I have shipped an online (grid-based) videogame that uses the TCP protocol to ensure reliable communication in a server-client network topology. My game works fairly well, but suffers from higher than expected latency (similar TCP games in the genre seem to do a better job at keeping latency to a minimal).
While investigating, I discovered that the latency is only unexpectedly high for clients running Microsoft Windows (as opposed to Mac OS X clients). Furthermore, I discovered that if a Windows client sets TcpAckFrequency=1
in the registry and restarts their machine, their latency becomes normal.
It would appear that my network design did not take into account delayed acknowledgement:
A design that does not take into account the interaction of delayed acknowledgment, the Nagle algorithm, and Winsock buffering can drastically effect performance. (http://support.microsoft.com/kb/214397)
However, I'm finding it nearly impossible to take into account delayed acknowledgement in my game (or any game). According to MSDN, the Microsoft TCP stack uses the following criteria to decide when to send one ACK on received data packets:
- If the second data packet is received before the delay timer expires (200ms), the ACK is sent.
- If there are data to be sent in the same direction as the ACK before the second data packet is received and the delay timer expires, the ACK is piggybacked with the data segment and sent immediately.
- When the delay timer expires (200ms), the ACK is sent.
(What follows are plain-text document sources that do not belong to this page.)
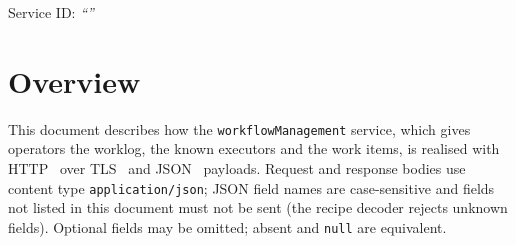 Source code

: \documentclass[a4paper]{arrowhead}
\begin{document}
\ArrowheadSetup

\begin{center}
  \vspace*{1cm}
  \huge{\arrowtitle}

  \vspace*{0.2cm}
  \LARGE{\arrowtype}
  \vspace*{1cm}

  \Large{Service ID: \textit{``\arrowid''}}
  \vspace*{\fill}

  

  \vspace*{1cm}
  \vspace*{\fill}

  \begin{abstract}
    This document describes the HTTP/TLS/JSON interface of the \texttt{workflowManagement} service of the Eclipse Arrowhead workflow support systems, service version 1.0.0, documentation edition 5.4.0. It realises the abstract operations of the \texttt{workflowManagement} SD.
  \end{abstract}

  \vspace*{1cm}
\end{center}

\newpage

\tableofcontents
\newpage

\section{Overview}
\label{sec:overview}
This document describes how the \texttt{workflowManagement} service, which gives operators the worklog, the known executors and the work items, is realised with HTTP~\cite{rfc9110}
over TLS~\cite{rfc8446} and JSON~\cite{rfc8259} payloads. Request and response bodies use content type
\texttt{application/json}; JSON field names are case-sensitive and fields not listed in this document must not be sent
(the recipe decoder rejects unknown fields). Optional fields may be omitted; absent and \texttt{null} are equivalent.
\end{document}
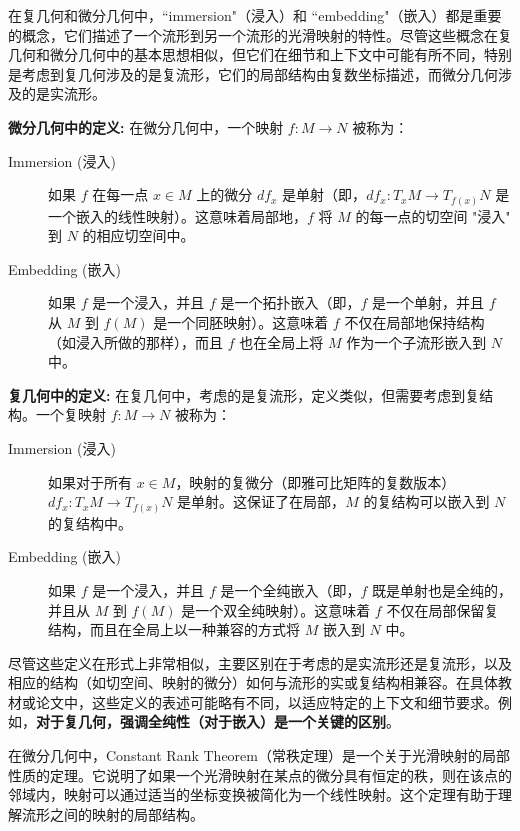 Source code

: \documentclass[lang=cn,zihao=-4,a4paper,fontset=none]{beautybook}
\begin{document}
\begin{definition}
    在复几何和微分几何中，``immersion"（浸入）和 ``embedding"（嵌入）都是重要的概念，它们描述了一个流形到另一个流形的光滑映射的特性。尽管这些概念在复几何和微分几何中的基本思想相似，但它们在细节和上下文中可能有所不同，特别是考虑到复几何涉及的是复流形，它们的局部结构由复数坐标描述，而微分几何涉及的是实流形。

    \textbf{微分几何中的定义:}
    在微分几何中，一个映射 \(f: M \to N\) 被称为：
    \begin{description}
        \item[Immersion (浸入)] 如果 \(f\) 在每一点 \(x \in M\) 上的微分 \(df_x\) 是单射（即，\(df_x: T_xM \to T_{f(x)}N\) 是一个嵌入的线性映射）。这意味着局部地，\(f\) 将 \(M\) 的每一点的切空间 "浸入" 到 \(N\) 的相应切空间中。
        \item[Embedding (嵌入)] 如果 \(f\) 是一个浸入，并且 \(f\) 是一个拓扑嵌入（即，\(f\) 是一个单射，并且 \(f\) 从 \(M\) 到 \(f(M)\) 是一个同胚映射）。这意味着 \(f\) 不仅在局部地保持结构（如浸入所做的那样），而且 \(f\) 也在全局上将 \(M\) 作为一个子流形嵌入到 \(N\) 中。
    \end{description}
    \tcblower
    \textbf{复几何中的定义:}
    在复几何中，考虑的是复流形，定义类似，但需要考虑到复结构。一个复映射 \(f: M \to N\) 被称为：
    \begin{description}
        \item[Immersion (浸入)] 如果对于所有 \(x \in M\)，映射的复微分（即雅可比矩阵的复数版本）\(df_x: T_xM \to T_{f(x)}N\) 是单射。这保证了在局部，\(M\) 的复结构可以嵌入到 \(N\) 的复结构中。
        \item[Embedding (嵌入)] 如果 \(f\) 是一个浸入，并且 \(f\) 是一个全纯嵌入（即，\(f\) 既是单射也是全纯的，并且从 \(M\) 到 \(f(M)\) 是一个双全纯映射）。这意味着 \(f\) 不仅在局部保留复结构，而且在全局上以一种兼容的方式将 \(M\) 嵌入到 \(N\) 中。
    \end{description}
    尽管这些定义在形式上非常相似，主要区别在于考虑的是实流形还是复流形，以及相应的结构（如切空间、映射的微分）如何与流形的实或复结构相兼容。在具体教材或论文中，这些定义的表述可能略有不同，以适应特定的上下文和细节要求。例如，\textbf{对于复几何，强调全纯性（对于嵌入）是一个关键的区别}。
\end{definition}

在微分几何中，Constant Rank Theorem（常秩定理）是一个关于光滑映射的局部性质的定理。它说明了如果一个光滑映射在某点的微分具有恒定的秩，则在该点的邻域内，映射可以通过适当的坐标变换被简化为一个线性映射。这个定理有助于理解流形之间的映射的局部结构。
\end{document}
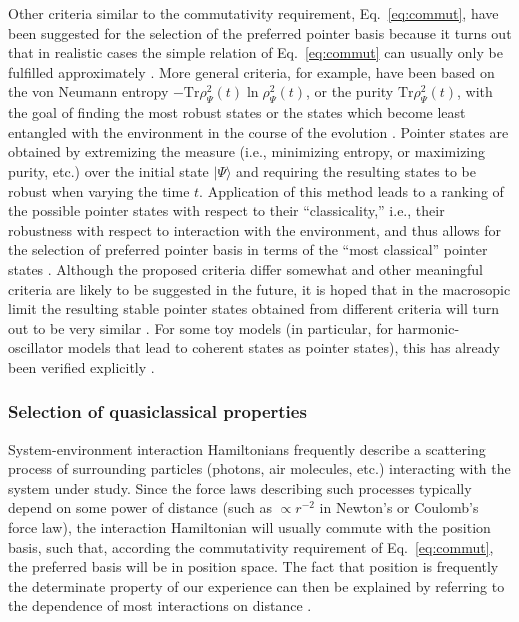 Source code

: \documentclass[twocolumn,rmp,aps,amsmath,amsfonts,noshowkeys,noshowpacs]{revtex4}
\newcommand{\ket}[1]{\ensuremath{|{#1\rangle}}}
\begin{document}
Other criteria similar to the commutativity requirement,
Eq.~\eqref{eq:commut}, have been suggested for the selection of the
preferred pointer basis because it turns out that in realistic cases
the simple relation of Eq.~\eqref{eq:commut} can usually only be
fulfilled approximately \citep{Zurek:1993:qq,Zurek:1993:pu}. More
general criteria, for example, have been based on the von Neumann
entropy $-\text{Tr} \rho^2_\Psi(t) \ln \rho^2_\Psi(t)$, or the purity
$\text{Tr}\rho^2_\Psi(t)$, with the goal of finding the most robust
states or the states which become least entangled with the environment
in the course of the evolution
\citep{Zurek:1993:qq,Zurek:1993:pu,Zurek:1998:re,Zurek:2002:ii}.
Pointer states are obtained by extremizing the measure (i.e.,
minimizing entropy, or maximizing purity, etc.) over the initial state
$\ket{\Psi}$ and requiring the resulting states to be robust when
varying the time $t$.  Application of this method leads to a ranking
of the possible pointer states with respect to their ``classicality,''
i.e., their robustness with respect to interaction with the
environment, and thus allows for the selection of preferred pointer
basis in terms of the ``most classical'' pointer states \citep[the
``predictability sieve''; see][]{Zurek:1993:pu,Zurek:1993:qq}.
Although the proposed criteria differ somewhat and other meaningful
criteria are likely to be suggested in the future, it is hoped that in
the macrosopic limit the resulting stable pointer states obtained from
different criteria will turn out to be very similar
\citep{Zurek:2002:ii}. For some toy models (in particular, for
harmonic-oscillator models that lead to coherent states as pointer
states), this has already been verified explicitly \citep[see, for
example,][]{Kubler:1973:ux,Zurek:1993:pu,Diosi:2000:yn,Joos:2003:jh,Eisert:2003:ib}.


\subsubsection{Selection of quasiclassical properties}

System-environment interaction Hamiltonians frequently describe a
scattering process of surrounding particles (photons, air molecules,
etc.) interacting with the system under study. Since the force laws
describing such processes typically depend on some power of distance
(such as $\propto r^{-2}$ in Newton's or Coulomb's force law), the
interaction Hamiltonian will usually commute with the position basis,
such that, according the commutativity requirement of
Eq.~\eqref{eq:commut}, the preferred basis will be in position space.
The fact that position is frequently the determinate property of our
experience can then be explained by referring to the dependence of
most interactions on distance
\citep{Zurek:1981:dd,Zurek:1982:tv,Zurek:1991:vv}.
\end{document}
Reading this, one would presume that the workaround for delayed acknowledgement on Microsoft's TCP stack is as follows:
- Disable the Nagle algorithm (TCP_NODELAY).
- Disable the socket's send buffer (
SO_SNDBUF
=0), so that a call tosend
can be expected to send a packet. - When calling
send
, if no further data is expected to be sent immediately, callsend
again with a single-byte of data that will be discarded by the receiver.
With this approach, the second data packet will be received by the receiver at around the same time as the previous data packet. As a result, the ACK
should get sent immediately from the receiver to the sender (emulating what TcpAckFrequency=1
does in the registry).
However, from my testing, this improved latency only by about a half of what the registry edit does. What am I missing?
Q: Why not use UDP?
A: I chose TCP because every packet I send needs to arrive (and be in order); there are no packets that arn't worth retransmitting if they get lost (or become unordered). Only when packets can be discarded/unordered, can UDP be faster than TCP!